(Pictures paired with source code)
BEGIN
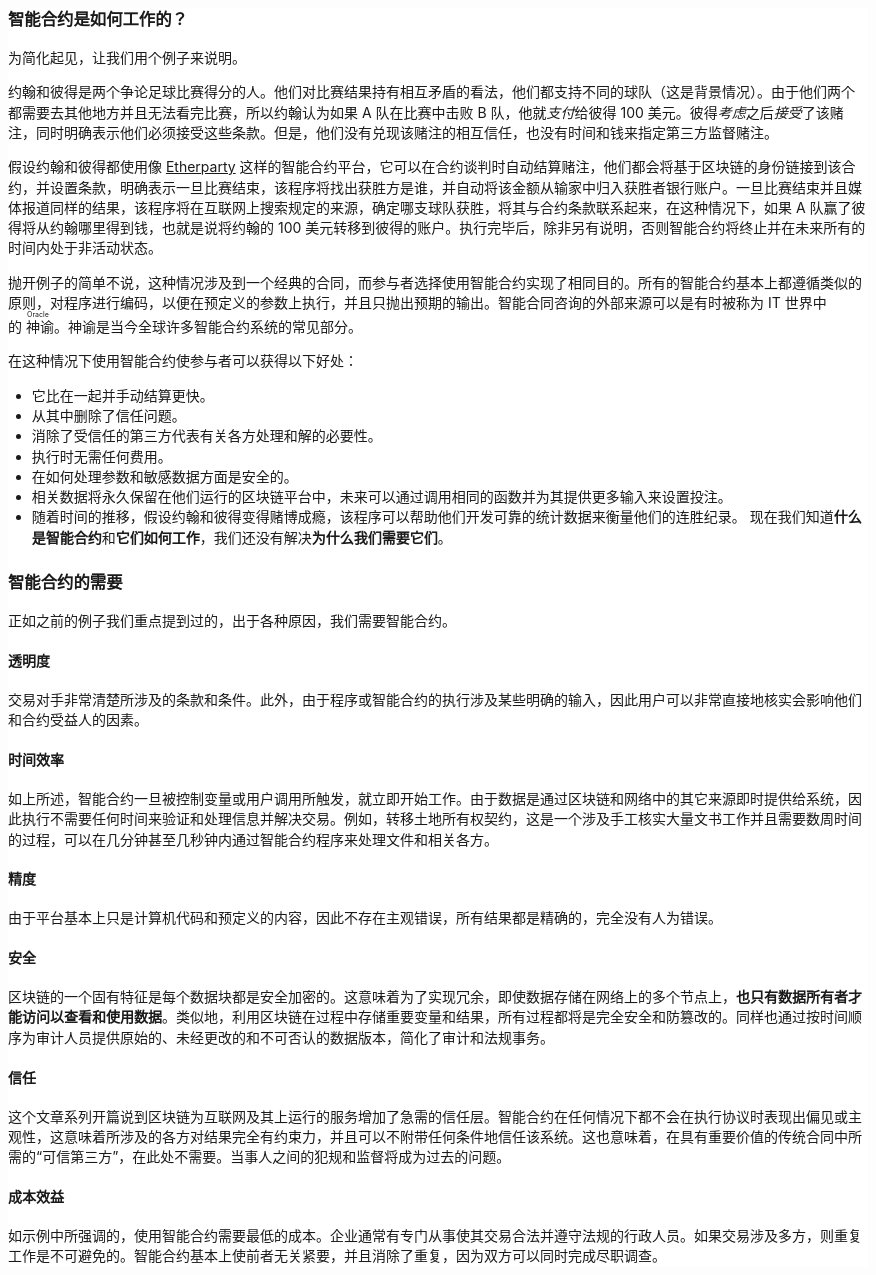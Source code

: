 ### 智能合约是如何工作的？

为简化起见，让我们用个例子来说明。

约翰和彼得是两个争论足球比赛得分的人。他们对比赛结果持有相互矛盾的看法，他们都支持不同的球队（这是背景情况）。由于他们两个都需要去其他地方并且无法看完比赛，所以约翰认为如果 A 队在比赛中击败 B 队，他就*支付*给彼得 100 美元。彼得*考虑*之后*接受*了该赌注，同时明确表示他们必须接受这些条款。但是，他们没有兑现该赌注的相互信任，也没有时间和钱来指定第三方监督赌注。

假设约翰和彼得都使用像 [Etherparty](https://etherparty.com/) 这样的智能合约平台，它可以在合约谈判时自动结算赌注，他们都会将基于区块链的身份链接到该合约，并设置条款，明确表示一旦比赛结束，该程序将找出获胜方是谁，并自动将该金额从输家中归入获胜者银行账户。一旦比赛结束并且媒体报道同样的结果，该程序将在互联网上搜索规定的来源，确定哪支球队获胜，将其与合约条款联系起来，在这种情况下，如果 A 队赢了彼得将从约翰哪里得到钱，也就是说将约翰的 100 美元转移到彼得的账户。执行完毕后，除非另有说明，否则智能合约将终止并在未来所有的时间内处于非活动状态。

抛开例子的简单不说，这种情况涉及到一个经典的合同，而参与者选择使用智能合约实现了相同目的。所有的智能合约基本上都遵循类似的原则，对程序进行编码，以便在预定义的参数上执行，并且只抛出预期的输出。智能合同咨询的外部来源可以是有时被称为 IT 世界中的<ruby> 神谕 <rt>  Oracle </rt></ruby>。神谕是当今全球许多智能合约系统的常见部分。

在这种情况下使用智能合约使参与者可以获得以下好处：

* 它比在一起并手动结算更快。
* 从其中删除了信任问题。
* 消除了受信任的第三方代表有关各方处理和解的必要性。
* 执行时无需任何费用。
* 在如何处理参数和敏感数据方面是安全的。
* 相关数据将永久保留在他们运行的区块链平台中，未来可以通过调用相同的函数并为其提供更多输入来设置投注。
* 随着时间的推移，假设约翰和彼得变得赌博成瘾，该程序可以帮助他们开发可靠的统计数据来衡量他们的连胜纪录。 现在我们知道**什么是智能合约**和**它们如何工作**，我们还没有解决**为什么我们需要它们**。

### 智能合约的需要

正如之前的例子我们重点提到过的，出于各种原因，我们需要智能合约。

#### 透明度

交易对手非常清楚所涉及的条款和条件。此外，由于程序或智能合约的执行涉及某些明确的输入，因此用户可以非常直接地核实会影响他们和合约受益人的因素。

#### 时间效率

如上所述，智能合约一旦被控制变量或用户调用所触发，就立即开始工作。由于数据是通过区块链和网络中的其它来源即时提供给系统，因此执行不需要任何时间来验证和处理信息并解决交易。例如，转移土地所有权契约，这是一个涉及手工核实大量文书工作并且需要数周时间的过程，可以在几分钟甚至几秒钟内通过智能合约程序来处理文件和相关各方。

#### 精度

由于平台基本上只是计算机代码和预定义的内容，因此不存在主观错误，所有结果都是精确的，完全没有人为错误。

#### 安全

区块链的一个固有特征是每个数据块都是安全加密的。这意味着为了实现冗余，即使数据存储在网络上的多个节点上，**也只有数据所有者才能访问以查看和使用数据**。类似地，利用区块链在过程中存储重要变量和结果，所有过程都将是完全安全和防篡改的。同样也通过按时间顺序为审计人员提供原始的、未经更改的和不可否认的数据版本，简化了审计和法规事务。

#### 信任

这个文章系列开篇说到区块链为互联网及其上运行的服务增加了急需的信任层。智能合约在任何情况下都不会在执行协议时表现出偏见或主观性，这意味着所涉及的各方对结果完全有约束力，并且可以不附带任何条件地信任该系统。这也意味着，在具有重要价值的传统合同中所需的“可信第三方”，在此处不需要。当事人之间的犯规和监督将成为过去的问题。

#### 成本效益

如示例中所强调的，使用智能合约需要最低的成本。企业通常有专门从事使其交易合法并遵守法规的行政人员。如果交易涉及多方，则重复工作是不可避免的。智能合约基本上使前者无关紧要，并且消除了重复，因为双方可以同时完成尽职调查。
END
WORK TO COMPLETE
Could you copy, exactly and with no pictures, each line from the first one above to the line holding "A 队在比赛中击败 B"?

TASK ANSWER
Source code

: ### 智能合约是如何工作的？

为简化起见，让我们用个例子来说明。

约翰和彼得是两个争论足球比赛得分的人。他们对比赛结果持有相互矛盾的看法，他们都支持不同的球队（这是背景情况）。由于他们两个都需要去其他地方并且无法看完比赛，所以约翰认为如果 A 队在比赛中击败 B 队，他就*支付*给彼得 100 美元。彼得*考虑*之后*接受*了该赌注，同时明确表示他们必须接受这些条款。但是，他们没有兑现该赌注的相互信任，也没有时间和钱来指定第三方监督赌注。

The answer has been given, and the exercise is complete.